Ex-Google Whiz Barra’s Influence Showing at Xiaomi

Ex-Google Whiz Barra’s Influence Showing at Xiaomi

Xiaomi said last week that it will begin selling a new tablet in China next month and plans to expand its sales reach to challenge Apple and Samsung.

Eight months after Xiaomi hired former Google (GOOG) Android chief Hugo Barra as its global vice president, the four-year old, $10 billion Chinese mobile device maker is taking a run at Apple (AAPL) and Samsung with a new 7.9-inch entry.

Xiaomi said last week it plans to begin selling its new tablet in China next month. The Android-based unit, manufactured by Foxconn and called the Mi Pad, is powered by a Nvidia (NVDA) processor and features 16GB of storage. It will be priced at about $240, the company said.

By comparison, Apple’s iPad Mini sells for $399 while Samsung’s Galaxy Note LTE is priced at about $329.

Barra, who was hired to build out Xiaomi’s product lineup and help it tap into markets outside mainland China, appears to be having an early influence on strategy. Xiaomi’s Mi Pad is part of a plan to expand both its product lineup and geographic reach into 10 new markets, including Hong Kong, Taiwan, Singapore, India and Latin America. The company’s stated goal is to ship some 60 million handsets in 2014, Bloomberg reported.

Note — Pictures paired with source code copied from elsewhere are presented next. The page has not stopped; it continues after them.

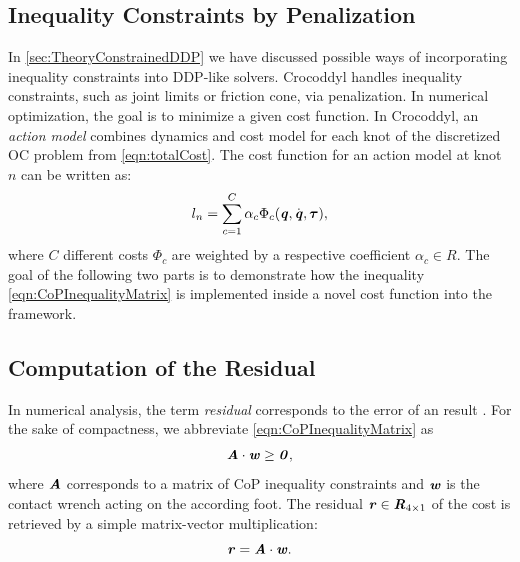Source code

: \subsection{Inequality Constraints by Penalization}
In \cref{sec:TheoryConstrainedDDP} we have discussed possible ways of incorporating inequality constraints into DDP-like solvers. Crocoddyl handles inequality constraints, such as joint limits or friction cone, via penalization. 
In numerical optimization, the goal is to minimize a given cost function. In Crocoddyl, an \textit{action model} combines dynamics and cost model for each knot of the discretized \gls{OC} problem from \cref{eqn:totalCost}. The cost function for an action model at knot $n$ can be written as: 
\begin{equation}\label{eqn:costSum}
l_n=\sum_{c=1}^{C}\alpha_c\Phi_c(\bm{\mathit{q}},\dot{\bm{\mathit{q}}}, \bm{\mathit{\tau}}), 
\end{equation}
where $C$ different costs $\Phi_c$ are weighted by a respective coefficient $\alpha_c\in R$. The goal of the following two parts is to demonstrate how the inequality \cref{eqn:CoPInequalityMatrix} is implemented inside a novel cost function into the framework.

\subsection{Computation of the Residual}
In numerical analysis, the term \textit{residual} corresponds to the error of an result \cite{shewchuk1994introduction}. For the sake of compactness, we abbreviate \cref{eqn:CoPInequalityMatrix} as 
\begin{equation} \label{eqn:costPositive}
\bm{\mathit{A}} \cdot \bm{\mathit{w}} \geq \bm{\mathit{0}},
\end{equation}
where $\bm{\mathit{A}}$ corresponds to a matrix of \gls{CoP} inequality constraints and $\bm{\mathit{w}}$ is the contact wrench acting on the according foot. The residual $\bm{\mathit{r}}\in \bm{\mathit{R}}_{4\times 1}$ of the cost is retrieved by a simple matrix-vector multiplication:
\begin{equation}\label{eqn:costResidual}
\bm{\mathit{r}} = \bm{\mathit{A}} \cdot \bm{\mathit{w}}.
\end{equation} 

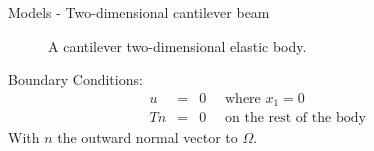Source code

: \documentclass[8pt]{beamer}
\begin{document}
\begin{frame}{Models - Two-dimensional cantilever beam}
\begin{figure}[h!]
                \caption{A cantilever two-dimensional elastic body.}
            \end{figure} 
        
            Boundary Conditions:
            \begin{eqnarray*}
                u & = & 0 \quad \textrm{ where } x_1 = 0\\
                Tn & = & 0 \quad \textrm{ on the rest of the body }
            \end{eqnarray*} With $n$ the outward normal vector to $\Omega$.
        \end{frame}
\end{document}
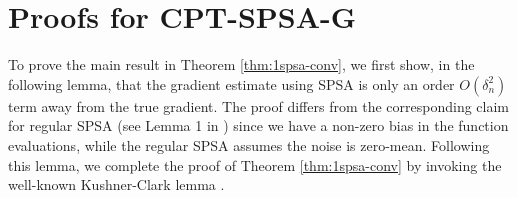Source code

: \section{Proofs for CPT-SPSA-G}
\label{appendix:1spsa}

To prove the main result in Theorem \ref{thm:1spsa-conv}, we first show, in the following lemma, that the gradient estimate using SPSA is only an order $O(\delta_n^2)$ term away from the true gradient. The proof differs from the corresponding claim for regular SPSA (see Lemma 1 in \cite{spall}) since we have a non-zero bias in the function evaluations, while the regular SPSA assumes the noise is zero-mean. Following this lemma, we complete the proof of Theorem \ref{thm:1spsa-conv} by invoking the well-known Kushner-Clark lemma \cite{kushner-clark}.

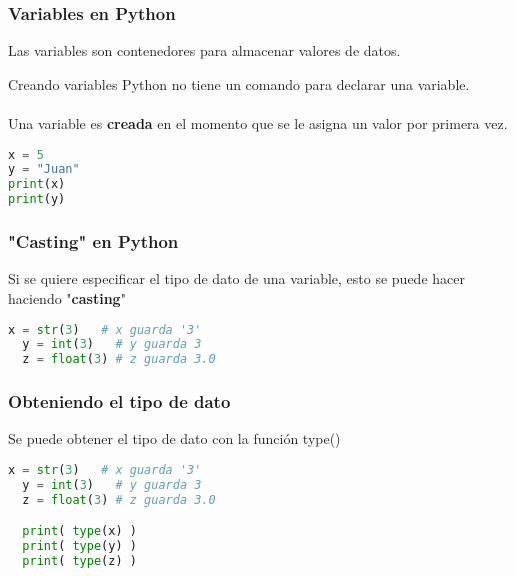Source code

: \begin{frame}[fragile]
  \frametitle{Variables en Python}

  Las variables son contenedores para almacenar valores de datos.

  \begin{block}{Creando variables}
    Python no tiene un comando para declarar una variable. \\~\\
    Una variable es \textbf{creada} en el momento que se le asigna un
    valor por primera vez.
  \end{block}

  \begin{lstlisting}[language=Python]
x = 5
y = "Juan"
print(x)
print(y)
  \end{lstlisting}
\end{frame}

\begin{frame}[fragile]
  \frametitle{"Casting" en Python}

  Si se quiere especificar el tipo de dato de una variable, esto se puede hacer
  haciendo "\textbf{casting}"

  \vspace{\baselineskip}
  \begin{lstlisting}[language=Python]
  x = str(3)   # x guarda '3'
  y = int(3)   # y guarda 3
  z = float(3) # z guarda 3.0
  \end{lstlisting}
\end{frame}

\begin{frame}[fragile]
  \frametitle{Obteniendo el tipo de dato}

  Se puede obtener el tipo de dato con la función
  \textcolor{codeKeyword2}{type}()

  \vspace{\baselineskip}
  \begin{lstlisting}[language=Python]
  x = str(3)   # x guarda '3'
  y = int(3)   # y guarda 3
  z = float(3) # z guarda 3.0

  print( type(x) )
  print( type(y) )
  print( type(z) )
  \end{lstlisting}
\end{frame}

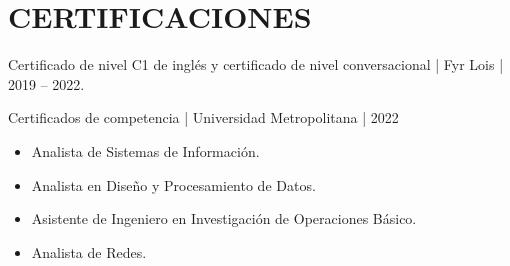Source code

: \documentclass[10pt,a4paper]{article}
\begin{document}
\section*{CERTIFICACIONES}
Certificado de nivel C1 de inglés y certificado de nivel conversacional | Fyr Lois | 2019 -- 2022.

Certificados de competencia | Universidad Metropolitana | 2022
\begin{itemize}
    \item Analista de Sistemas de Información.
    \item Analista en Diseño y Procesamiento de Datos.
    \item Asistente de Ingeniero en Investigación de Operaciones Básico.
    \item Analista de Redes.
\end{itemize}
\end{document}
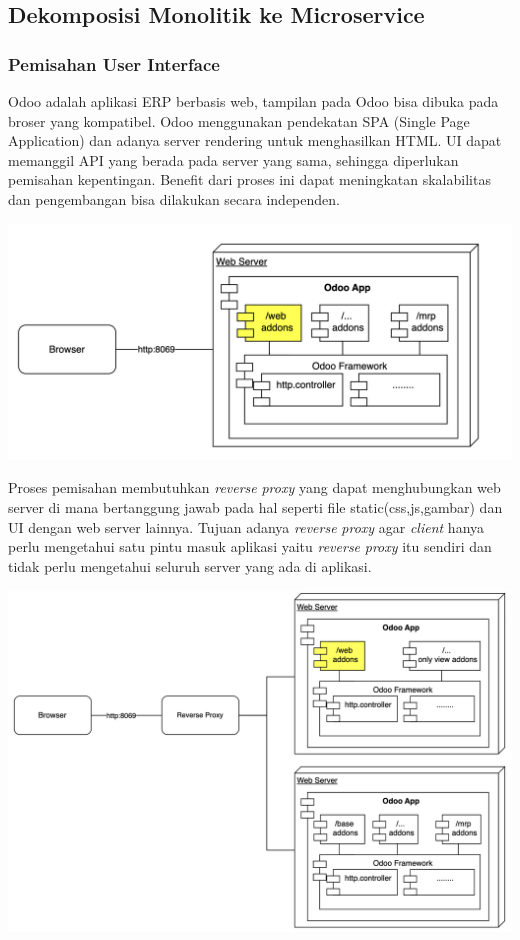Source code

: \subsection{Dekomposisi Monolitik ke Microservice}
\subsubsection{Pemisahan User Interface}
Odoo adalah aplikasi ERP berbasis web, tampilan pada Odoo bisa dibuka pada broser yang kompatibel. Odoo menggunakan pendekatan SPA (Single Page Application) dan adanya server rendering untuk menghasilkan HTML. UI dapat memanggil API yang berada pada server yang sama, sehingga diperlukan pemisahan kepentingan. Benefit dari proses ini dapat meningkatan skalabilitas dan pengembangan bisa dilakukan secara independen.
\begin{center}
	\includegraphics[width=14cm]{img/bab_3/monoUI.png}
	\label{fig:asd}
\end{center}
Proses pemisahan membutuhkan \textit{reverse} \textit{proxy} yang dapat menghubungkan web server di mana bertanggung jawab pada hal seperti file static(css,js,gambar) dan UI dengan web server lainnya. Tujuan adanya \textit{reverse} \textit{proxy} agar \textit{client} hanya perlu mengetahui satu pintu masuk aplikasi yaitu \textit{reverse} \textit{proxy} itu sendiri dan tidak perlu mengetahui seluruh server yang ada di aplikasi.
\begin{center}
	\includegraphics[width=14cm]{img/bab_3/microUI.png}
	\label{fig:asd}
\end{center}

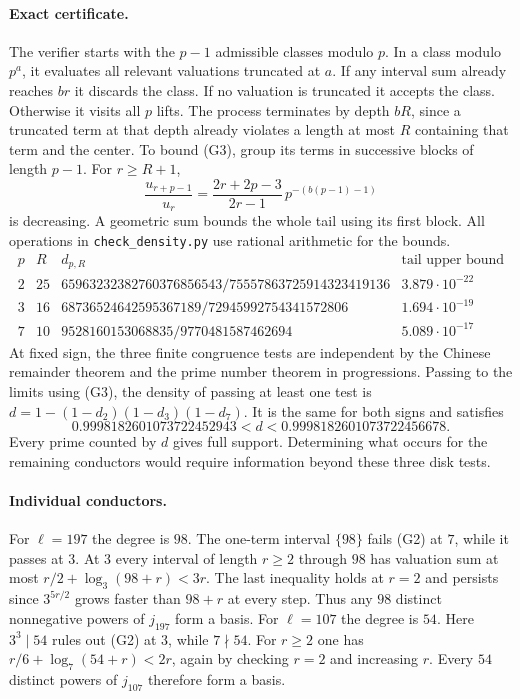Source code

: \paragraph{Exact certificate.}
The verifier starts with the $p-1$ admissible classes modulo $p$.
In a class modulo $p^a$, it evaluates all relevant valuations truncated
at $a$. If any interval sum already reaches $br$ it discards the
class. If no valuation is truncated it accepts the class. Otherwise
it visits all $p$ lifts. The process terminates by depth $bR$, since
a truncated term at that depth already violates a length at most $R$
containing that term and the center. To bound (G3), group its terms
in successive blocks of length $p-1$. For $r\ge R+1$,
\[
 \frac{u_{r+p-1}}{u_r}=
 \frac{2r+2p-3}{2r-1}\,p^{-(b(p-1)-1)}
\]
is decreasing. A geometric sum bounds the whole tail using its first
block. All operations in \texttt{check\_density.py} use rational
arithmetic for the bounds.
\[
\begin{array}{c|c|c|c}
p & R & d_{p,R} & \text{tail upper bound}\\ \hline
2&25&65963232382760376856543/75557863725914323419136 &3.879\cdot10^{-22}\\
3&16&68736524642595367189/72945992754341572806 &1.694\cdot10^{-19}\\
7&10&9528160153068835/9770481587462694 &5.089\cdot10^{-17}
\end{array}
\]
At fixed sign, the three finite congruence tests are independent by the
Chinese remainder theorem and the prime number theorem in progressions.
Passing to the limits using (G3), the density of passing at least one test
is $d=1-(1-d_2)(1-d_3)(1-d_7)$. It is the same for both signs and satisfies
\[
 0.9998182601073722452943 < d < 0.9998182601073722456678 .
\]
Every prime counted by $d$ gives full support. Determining what occurs
for the remaining conductors would require information beyond these
three disk tests.

\paragraph{Individual conductors.}
For $\ell=197$ the degree is $98$. The one-term interval $\{98\}$
fails (G2) at $7$, while it passes at $3$. At $3$ every interval of
length $r\ge2$ through $98$ has valuation sum at most
$r/2+\log_3(98+r)<3r$. The last inequality holds at $r=2$ and
persists since $3^{5r/2}$ grows faster than $98+r$ at every step.
Thus any $98$ distinct nonnegative powers of $j_{197}$ form a basis.
For $\ell=107$ the degree is $54$. Here $3^3\mid54$ rules out (G2)
at $3$, while $7\nmid54$. For $r\ge2$ one has
$r/6+\log_7(54+r)<2r$, again by checking $r=2$ and increasing $r$.
Every $54$ distinct powers of $j_{107}$ therefore form a basis.

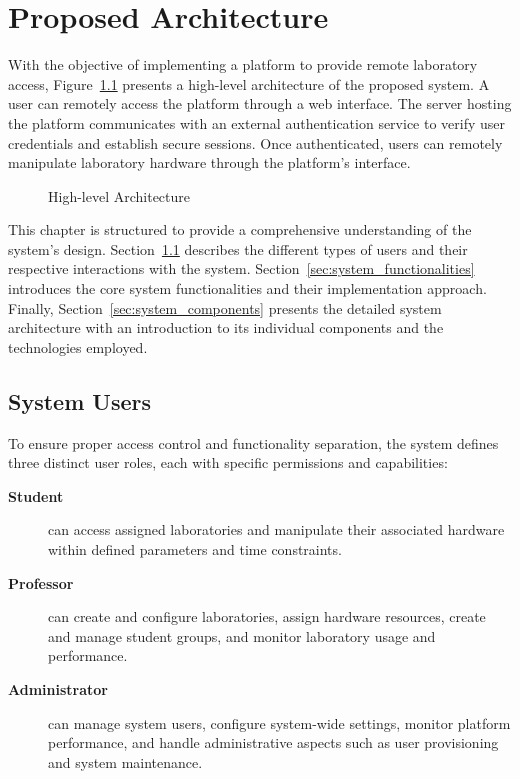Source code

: %
%
\chapter{Proposed Architecture}\label{cap:proposed-architecture}

With the objective of implementing a platform to provide remote laboratory access, Figure~\ref{fig:architecture} presents a high-level architecture of the proposed system. A user can remotely access the platform through a web interface. The server hosting the platform communicates with an external authentication service to verify user credentials and establish secure sessions. Once authenticated, users can remotely manipulate laboratory hardware through the platform's interface.

\vspace{5mm}

\begin{figure}[H]
    \centering
    
\caption{High-level Architecture}
\label{fig:architecture}
\end{figure}

This chapter is structured to provide a comprehensive understanding of the system's design. Section~\ref{sec:user_role} describes the different types of users and their respective interactions with the system. Section~\ref{sec:system_functionalities} introduces the core system functionalities and their implementation approach. Finally, Section~\ref{sec:system_components} presents the detailed system architecture with an introduction to its individual components and the technologies employed.

\section{System Users}\label{sec:user_role}
To ensure proper access control and functionality separation, the system defines three distinct user roles, each with specific permissions and capabilities:

\begin{description}
    \item[\textbf{Student}] can access assigned laboratories and manipulate their associated hardware within defined parameters and time constraints.
    \item[\textbf{Professor}] can create and configure laboratories, assign hardware resources, create and manage student groups, and monitor laboratory usage and performance.
    \item[\textbf{Administrator}] can manage system users, configure system-wide settings, monitor platform performance, and handle administrative aspects such as user provisioning and system maintenance.
\end{description}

Barra said Xiaomi initially will begin selling the Mi Pad in China in small amounts and then add Southeast Asia, India and Latin America to its sales efforts later this year.

“We spent four years working up to the point where we thought we had the right hardware design and software capability to build a world-class tablet,” Barra said. “We think we are there, finally.”

Xiaomi has about 100 applications and 400 games ready to go for the Mi Pad and expects to have 1,000 of each to offer by the end of this year.

Is the U.S. market in Barra’s future plans? The Xiaomi executive said in a Bloomberg interview that there’s no timetable to enter the U.S. market but it remains a target.

“The U.S. is obviously not in our plans for this year,” he said. “It’s an insanely competitive market and getting there requires working hard to be ready. We will work up to that.”